» DATA:
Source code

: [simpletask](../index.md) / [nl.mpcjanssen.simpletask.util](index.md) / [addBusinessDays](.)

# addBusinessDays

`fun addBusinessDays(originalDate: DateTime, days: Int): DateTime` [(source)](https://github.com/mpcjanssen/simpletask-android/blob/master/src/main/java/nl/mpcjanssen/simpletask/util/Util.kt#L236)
---
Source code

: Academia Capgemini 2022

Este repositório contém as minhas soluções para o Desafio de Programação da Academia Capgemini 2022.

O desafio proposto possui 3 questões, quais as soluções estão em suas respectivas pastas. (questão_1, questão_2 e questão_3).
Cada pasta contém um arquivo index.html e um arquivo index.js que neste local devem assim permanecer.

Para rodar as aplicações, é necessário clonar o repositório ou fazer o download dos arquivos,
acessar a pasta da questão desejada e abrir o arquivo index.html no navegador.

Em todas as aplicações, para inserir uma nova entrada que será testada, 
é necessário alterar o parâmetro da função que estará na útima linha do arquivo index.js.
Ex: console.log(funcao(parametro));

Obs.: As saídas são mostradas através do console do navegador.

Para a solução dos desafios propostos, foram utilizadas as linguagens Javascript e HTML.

» YOUR OBJECTIVE: Wherever a line of the entries holds the string "soluções", copy that line.

» FINAL ANSWER:
Este repositório contém as minhas soluções para o Desafio de Programação da Academia Capgemini 2022.
O desafio proposto possui 3 questões, quais as soluções estão em suas respectivas pastas. (questão_1, questão_2 e questão_3).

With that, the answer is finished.